Artículo del periodista PEDRO SAÑUDO AUTRÁN publicado el 7 de Septiembre de 1903 en “LA ILUSTRACIÓN ARTÍSTICA”, revista semanal de literatura, artes y ciencias editada en Barcelona


Hay un canto en Andalucía, siendo original, con algo de melancólico y mucho de expresivo, que se llama petenera.

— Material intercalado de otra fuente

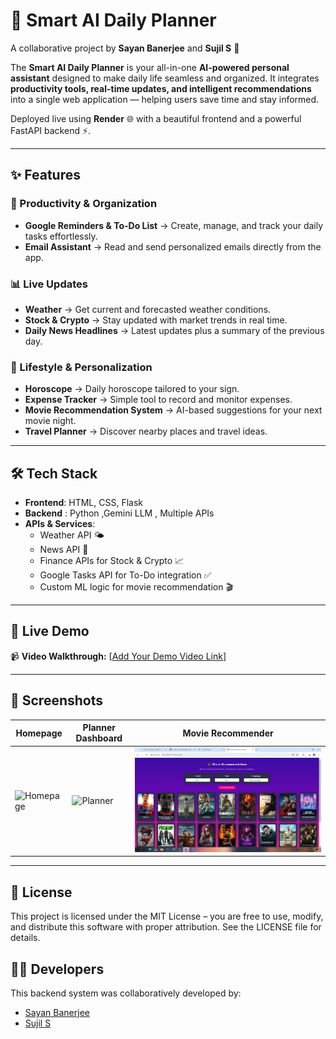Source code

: # 🌟 Smart AI Daily Planner  

A collaborative project by **Sayan Banerjee** and **Sujil S** 🚀  

The **Smart AI Daily Planner** is your all-in-one **AI-powered personal assistant** designed to make daily life seamless and organized. It integrates **productivity tools, real-time updates, and intelligent recommendations** into a single web application — helping users save time and stay informed.  

Deployed live using **Render** 🌐 with a beautiful frontend and a powerful FastAPI backend ⚡.  

---

## ✨ Features  

### 📅 Productivity & Organization  
- **Google Reminders & To-Do List** → Create, manage, and track your daily tasks effortlessly.  
- **Email Assistant** → Read and send personalized emails directly from the app.  

### 📊 Live Updates  
- **Weather** → Get current and forecasted weather conditions.  
- **Stock & Crypto** → Stay updated with market trends in real time.  
- **Daily News Headlines** → Latest updates plus a summary of the previous day.  

### 🔮 Lifestyle & Personalization  
- **Horoscope** → Daily horoscope tailored to your sign.  
- **Expense Tracker** → Simple tool to record and monitor expenses.  
- **Movie Recommendation System** → AI-based suggestions for your next movie night.  
- **Travel Planner** → Discover nearby places and travel ideas.  

---

## 🛠️ Tech Stack  

- **Frontend**: HTML, CSS, Flask  
- **Backend** : Python ,Gemini LLM , Multiple APIs 
- **APIs & Services**:  
  - Weather API 🌤️  
  - News API 📰  
  - Finance APIs for Stock & Crypto 📈  
  - Google Tasks API for To-Do integration ✅  
  - Custom ML logic for movie recommendation 🎬  

---

## 🚀 Live Demo  

📹 **Video Walkthrough:** [[Add Your Demo Video Link](https://drive.google.com/file/d/1cXeE-yiACutR84K9yrXqRja6Cml2YNmj/view?usp=sharing)]  
  

---

## 📸 Screenshots  

| Homepage | Planner Dashboard | Movie Recommender |
|----------|------------------|------------------|
| ![Homepage](assets/homepage.png) | ![Planner](assets/dashboard.png) | ![Movies](assets/movies.png) |

---

## 📜 License

This project is licensed under the MIT License – you are free to use, modify, and distribute this software with proper attribution.
See the LICENSE
 file for details.

## 👨‍💻 Developers  

This backend system was collaboratively developed by:  
- [Sayan Banerjee](https://github.com/your-github-username)  
- [Sujil S](https://github.com/sujil-github-username)  


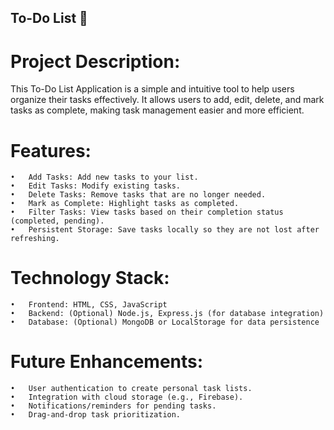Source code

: ## To-Do List 📝

# Project Description:

This To-Do List Application is a simple and intuitive tool to help users organize their tasks effectively. 
It allows users to add, edit, delete, and mark tasks as complete, making task management easier and more efficient.

# Features:
	•	Add Tasks: Add new tasks to your list.
	•	Edit Tasks: Modify existing tasks.
	•	Delete Tasks: Remove tasks that are no longer needed.
	•	Mark as Complete: Highlight tasks as completed.
	•	Filter Tasks: View tasks based on their completion status (completed, pending).
	•	Persistent Storage: Save tasks locally so they are not lost after refreshing.

# Technology Stack:
	•	Frontend: HTML, CSS, JavaScript
	•	Backend: (Optional) Node.js, Express.js (for database integration)
	•	Database: (Optional) MongoDB or LocalStorage for data persistence
 
 # Future Enhancements:
	•	User authentication to create personal task lists.
	•	Integration with cloud storage (e.g., Firebase).
	•	Notifications/reminders for pending tasks.
	•	Drag-and-drop task prioritization.

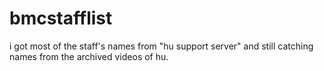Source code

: # bmcstafflist
i got most of the staff's names from "hu support server"
and still catching names from the archived videos of hu.
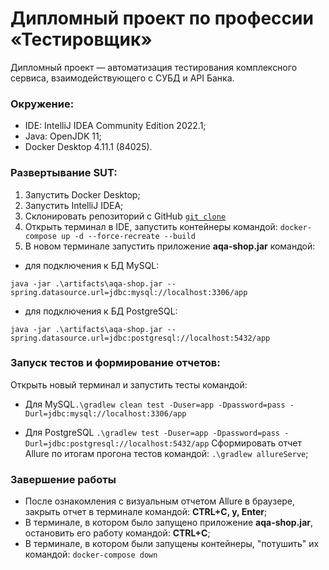 # Дипломный проект по профессии «Тестировщик»
Дипломный проект — автоматизация тестирования комплексного сервиса, взаимодействующего с СУБД и API Банка.
### Окружение:
- IDE: IntelliJ IDEA Community Edition 2022.1;
- Java: OpenJDK 11;
- Docker Desktop 4.11.1 (84025).
### Развертывание SUT:
1. Запустить Docker Desktop;
2. Запустить IntelliJ IDEA;
3. Склонировать репозиторий с GitHub [`git clone`](https://github.com/Er1kus/Diplom_Marrakesh.git)
4. Открыть терминал в IDE, запустить контейнеры командой: `docker-compose up -d --force-recreate --build`
5. В новом терминале запустить приложение **aqa-shop.jar** командой:

- для подключения к БД MySQL: 

`java -jar .\artifacts\aqa-shop.jar --spring.datasource.url=jdbc:mysql://localhost:3306/app`

- для подключения к БД PostgreSQL: 

`java -jar .\artifacts\aqa-shop.jar --spring.datasource.url=jdbc:postgresql://localhost:5432/app`
### Запуск тестов и формирование отчетов:
Открыть новый терминал и запустить тесты командой:
+ Для MySQL`.\gradlew clean test -Duser=app -Dpassword=pass -Durl=jdbc:mysql://localhost:3306/app`

+ Для PostgreSQL `.\gradlew test -Duser=app -Dpassword=pass -Durl=jdbc:postgresql://localhost:5432/app`
Сформировать отчет Allure по итогам прогона тестов командой: `.\gradlew allureServe`;
### Завершение работы
- После ознакомления с визуальным отчетом Allure в браузере, закрыть отчет в терминале командой:
**CTRL+C, y, Enter**;
- В терминале, в котором было запущено приложение **aqa-shop.jar**, остановить его работу командой: **CTRL+C**;
- В терминале, в котором были запущены контейнеры, "потушить" их командой: `docker-compose down`
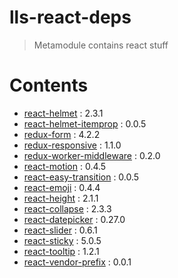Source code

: # lls-react-deps

> Metamodule contains react stuff

# Contents

* [react-helmet](https://www.npmjs.com/package/react-helmet) : 2.3.1
* [react-helmet-itemprop](https://www.npmjs.com/package/react-helmet-itemprop) : 0.0.5
* [redux-form](https://www.npmjs.com/package/redux-form) : 4.2.2
* [redux-responsive](https://www.npmjs.com/package/redux-responsive) : 1.1.0
* [redux-worker-middleware](https://www.npmjs.com/package/redux-worker-middleware) : 0.2.0
* [react-motion](https://www.npmjs.com/package/react-motion) : 0.4.5
* [react-easy-transition](https://www.npmjs.com/package/react-easy-transition) : 0.0.5
* [react-emoji](https://www.npmjs.com/package/react-emoji) : 0.4.4
* [react-height](https://www.npmjs.com/package/react-height) : 2.1.1
* [react-collapse](https://www.npmjs.com/package/react-collapse) : 2.3.3
* [react-datepicker](https://www.npmjs.com/package/react-datepicker) : 0.27.0
* [react-slider](https://www.npmjs.com/package/react-slider) : 0.6.1
* [react-sticky](https://www.npmjs.com/package/react-sticky) : 5.0.5
* [react-tooltip](https://www.npmjs.com/package/react-tooltip) : 1.2.1
* [react-vendor-prefix](https://www.npmjs.com/package/react-vendor-prefix) : 0.0.1
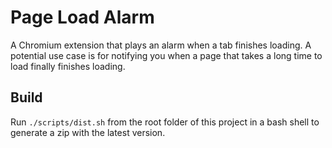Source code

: # Page Load Alarm
A Chromium extension that plays an alarm when a tab finishes loading.
A potential use case is for notifying you when a page that takes a long time to load finally finishes loading.

## Build
Run `./scripts/dist.sh` from the root folder of this project in a bash shell to generate a zip with the latest version.
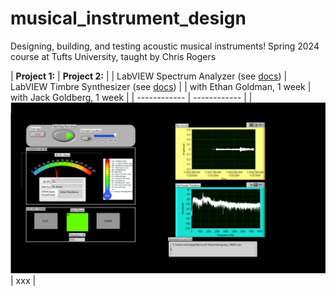 # musical_instrument_design
Designing, building, and testing acoustic musical instruments!
Spring 2024 course at Tufts University, taught by Chris Rogers

| **Project 1:** | **Project 2:** |
| LabVIEW Spectrum Analyzer (see [docs](https://rosekitz.notion.site/LabVIEW-Spectrum-Analyzer-2ef7510fb96545e8af5738736973dc96)) | LabVIEW Timbre Synthesizer (see [docs](https://rosekitz.notion.site/LabVIEW-Synthesizer-bfbf380b23424df68861fbed7e76fd21)) |
| with Ethan Goldman, 1 week | with Jack Goldberg, 1 week |
| ------------ | ------------ |
| ![LabVIEW Spectrum Analyzer](images/spectrum_analyzer_frontpanel.png) | xxx |

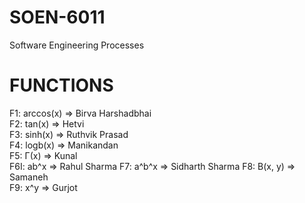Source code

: # SOEN-6011
Software Engineering Processes

# FUNCTIONS

F1: arccos(x) => Birva Harshadbhai  
F2: tan(x) => Hetvi  
F3: sinh(x) => Ruthvik Prasad  
F4: logb(x) => Manikandan  
F5: Γ(x) => Kunal  
F6I: ab^x => Rahul Sharma 
F7: a^b^x => Sidharth Sharma
F8: B(x, y) => Samaneh  
F9: x^y => Gurjot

En aquel país de flores y de mujeres bonitas, de ricos vinos y de ingeniosas ocurrencias, la petenera es la nota característica de las alegres fiestas andaluzas. El que haya visitado Sevilla con su Giralda, su Alcázar y su Torre del Oro; Córdoba con su mezquita y su Serranía; Granada con su vega y su Alhambra; Jerez con sus bodegas y su yeguada; Cádiz con sus bellos paseos, sus calles aseadas, sus casas blancas como copos de nieva; Málaga con sus moscateles y con sus pasas; Almería y Huelva con sus minas; Sanlúcar con su playa y su manzanilla: la Isla de San Fernando con sus salina; las poblaciones todas de Andalucía con aquel cielo tan azul y tan puro que recuerda el de América, con aquellas mujeres de ardiente mirada, cabello negro, cutis suave, rasgados ojos y pie menudo; quien haya visto aquel país habrá sentido más de una vez un extraño estremecimiento al oír los cantos característicos de la que llaman Tierra de María Santísima.

En una ocasión, cuando al mediar la noche de un día de verano, atravesaba yo las calles de Sevilla buscando en el puente que va a Triana el fresco que era imposible disfrutar en el centro de la ciudad; al pasar ante una de las casas del clásico barrio de la gente de rompe y rasga, una voz dulce, bellísima, que algo tenía de la de los ángeles, llegó a mis oídos como una vibración de los sentimientos del alma.

La curiosidad me movió a acercarme hacia donde salía la voz

A merced de la luna que por entero bañaba la cara de una mujer hermosa, vi unos ojos tan negros como las sombras de una obscura noche.

Eran los de la cantaora de la copla. Llevaba unas fragantes rosas en la cabeza y con sus dedos rasgueaba las cuerdas de una guitarra.

De sus labios continuó brotando la armonía de antes y pude escuchar muy distintamente esta petenera:

“Cuando tú me hayas matado,
cuando yo no exista ya,
cantándome peteneras
que me lleven a enterrar.”

Aprendí la copla de memoria y la fisionomía de aquella mujer que no se me borrará del corazón.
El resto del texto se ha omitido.